Try to connect the dots:

Tim Eyman was asked recently if he could imagine a time when he wouldn’t feel the need to file another anti-tax initiative.

Eyman, in essence, said no. “It’s a tug of war where the other side is always going to be pulling the rope in favor of higher taxes,” he said. “There needs to be a counterweight to that.”

And so Eyman, who makes his living filing initiatives, has put before voters another measure he argues will stifle any urge by lawmakers to increase taxes at least during the next couple of years, and help rein in government spending.

Memo to news media: Tim Eyman gets paid to file initiatives. That’s what he does. It’s his job!

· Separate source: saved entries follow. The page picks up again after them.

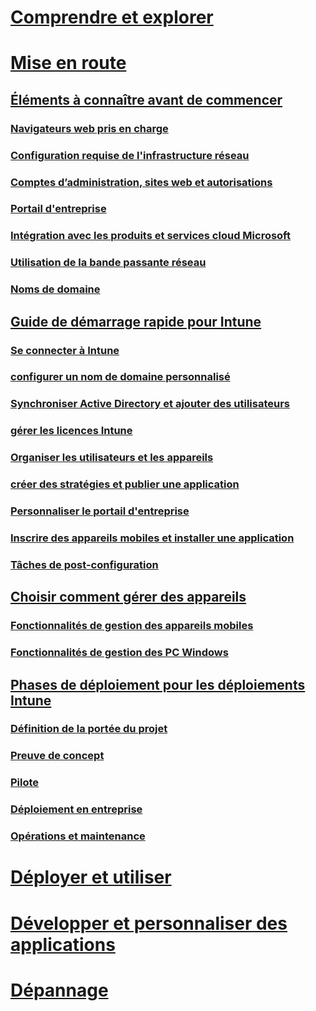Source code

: # [Comprendre et explorer](/intune/understand-explore/introduction-to-microsoft-intune)

# [Mise en route](what-to-know-before-you-start-microsoft-intune.md)
## [Éléments à connaître avant de commencer](what-to-know-before-you-start-microsoft-intune.md)
### [Navigateurs web pris en charge](supported-web-browsers.md)
### [Configuration requise de l'infrastructure réseau](network-infrastructure-requirements-for-microsoft-intune.md)
### [Comptes d’administration, sites web et autorisations](administrative-accounts-websites-perms.md)
### [Portail d'entreprise](microsoft-intune-company-portal.md)
### [Intégration avec les produits et services cloud Microsoft](integration-with-cloud-services.md)
### [Utilisation de la bande passante réseau](network-bandwidth-use.md)
### [Noms de domaine](domain-names-for-microsoft-intune.md)

## [Guide de démarrage rapide pour Intune](start-with-a-paid-subscription-to-microsoft-intune.md)
### [Se connecter à Intune](start-with-a-paid-subscription-to-microsoft-intune-step-1.md)
### [configurer un nom de domaine personnalisé](start-with-a-paid-subscription-to-microsoft-intune-step-2.md)
### [Synchroniser Active Directory et ajouter des utilisateurs](start-with-a-paid-subscription-to-microsoft-intune-step-3.md)
### [gérer les licences Intune](start-with-a-paid-subscription-to-microsoft-intune-step-4.md)
### [Organiser les utilisateurs et les appareils](start-with-a-paid-subscription-to-microsoft-intune-step-5.md)
### [créer des stratégies et publier une application](start-with-a-paid-subscription-to-microsoft-intune-step-6.md)
### [Personnaliser le portail d'entreprise](start-with-a-paid-subscription-to-microsoft-intune-step-7.md)
### [Inscrire des appareils mobiles et installer une application](start-with-a-paid-subscription-to-microsoft-intune-step-8.md)
### [Tâches de post-configuration](post-configuration-tasks.md)

## [Choisir comment gérer des appareils](choose-how-to-manage-devices.md)
### [Fonctionnalités de gestion des appareils mobiles](mobile-device-management-capabilities-in-microsoft-intune.md)
### [Fonctionnalités de gestion des PC Windows](windows-pc-management-capabilities-in-microsoft-intune.md)

## [Phases de déploiement pour les déploiements Intune](rollout-phases-for-microsoft-intune-deployment.md)
### [Définition de la portée du projet](project-scope.md)
### [Preuve de concept](proof-of-concept.md)
### [Pilote](pilot.md)
### [Déploiement en entreprise](enterprise-rollout.md)
### [Opérations et maintenance](operations-and-maintenance.md)

<!-- # [Plan and Design](/intune/plan-design/ways-to-do-enterprise-mobility) -->
# [Déployer et utiliser](/intune/deploy-use/overview-of-device-and-app-lifecycles-in-microsoft-intune)
# [Développer et personnaliser des applications](/intune/develop/intune-app-sdk)
# [Dépannage](/intune/troubleshoot/how-to-get-support-for-microsoft-intune)


<!--HONumber=Jun16_HO1-->


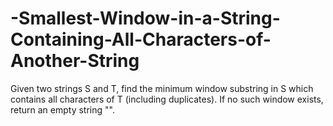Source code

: # -Smallest-Window-in-a-String-Containing-All-Characters-of-Another-String
Given two strings S and T, find the minimum window substring in S which contains all characters of T (including duplicates). If no such window exists, return an empty string "".
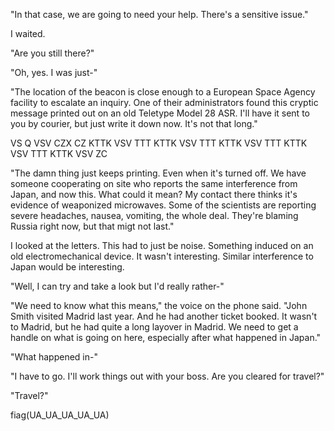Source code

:"In that case, we are going to need your help. There's a sensitive issue."

I waited. 

"Are you still there?"

"Oh, yes. I was just-"

"The location of the beacon is close enough to a European Space Agency facility to escalate an inquiry. One of their administrators found this cryptic message printed out on an old Teletype Model 28 ASR. I'll have it sent to you by courier, but just write it down now. It's not that long."

VS Q VSV CZX CZ KTTK VSV TTT KTTK VSV TTT KTTK VSV TTT KTTK VSV TTT KTTK VSV ZC 

"The damn thing just keeps printing. Even when it's turned off. We have someone cooperating on site who reports the same interference from Japan, and now this. What could it mean? My contact there thinks it's evidence of weaponized microwaves. Some of the scientists are reporting severe headaches, nausea, vomiting, the whole deal. They're blaming Russia right now, but that migt not last."

I looked at the letters. This had to just be noise. Something induced on an old electromechanical device. It wasn't interesting. Similar interference to Japan would be interesting. 

"Well, I can try and take a look but I'd really rather-"

"We need to know what this means," the voice on the phone said. "John Smith visited Madrid last year. And he had another ticket booked. It wasn't to Madrid, but he had quite a long layover in Madrid. We need to get a handle on what is going on here, especially after what happened in Japan."

"What happened in-"

"I have to go. I'll work things out with your boss. Are you cleared for travel?"

"Travel?" 

fiag(UA_UA_UA_UA_UA)
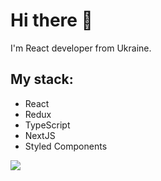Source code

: <h1>Hi there 👋</h1>
I'm React developer from Ukraine.

<h2>My stack:</h2>
<ul>
  <li>React</li>
  <li>Redux</li>
  <li>TypeScript</li>
  <li>NextJS</li>
  <li>Styled Components</li>
</ul>

<img src="https://github-readme-stats.vercel.app/api?username=ThisSilenceIsMine&theme=tokyonight&show_icons=true&hide=stars"/>
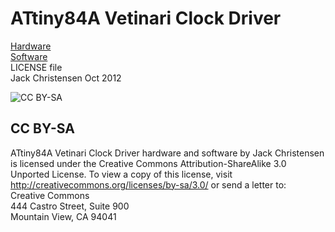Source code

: # ATtiny84A Vetinari Clock Driver #
[Hardware](http://goo.gl/Rsk2Ki)  
[Software](http://goo.gl/oXYS8Y)  
LICENSE file  
Jack Christensen Oct 2012  

![CC BY-SA](http://mirrors.creativecommons.org/presskit/buttons/88x31/png/by-sa.png)
## CC BY-SA ##
ATtiny84A Vetinari Clock Driver hardware and software by Jack Christensen is licensed under the Creative Commons Attribution-ShareAlike 3.0 Unported License. To view a copy of this license, visit http://creativecommons.org/licenses/by-sa/3.0/ or send a letter to:  
Creative Commons  
444 Castro Street, Suite 900  
Mountain View, CA 94041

Ever since committing serious campaign finance violations several years ago, Tim’s grassroots base has withered. Taking up the slack has been millionaire investor Michael Dunmire, who regularly pours thousands of dollars not only into Eyman’s initiative business, but his compensation fund as well.

He may make a living from going to the ballot, but his success is limitedโ€”he’s 4 for 11 since 2002. If I-1033 passes, Eyman will be back on top, doing what he does best: making a mess, and forcing politicians in Olympia to clean it up.

14 replies on “War Without End”

  1. What ever happened to the Three Strikes and You’re Out rule for unconstitutional initiatives?

    Someone ship him back to California and put him up for auction on eBay.

  2. Has anyone ever asked the same question of the usual Liberals calling for tax increases in Olympia?

    Can they imagine a time when they wouldn’t feel the need to raise more taxes?

    Takes two sides to wage war without end…

  3. @2: Oooh, I know the answer: Never! If it were possible to tax everybody at 152% of their income, tax their dreams and tax the dead, I’d be for it, because I’m a tax-and-spend liberal!

    Seriously, our tax burden is the lowest in the developed world, our infrastructure is failing, large portions of our citizenry is going without basic healthcare, our education and healthcare outcomes are among the worst in the developed world, states are teetering on the brink of bankruptcy with a very real risk that state pension funds will go under and leave millions of retirees destitute, and the millionaires and billionaires who fund initiatives like Eyman’s would still have us believe that the answer to all these problems is more tax cuts and “trimming the fat.”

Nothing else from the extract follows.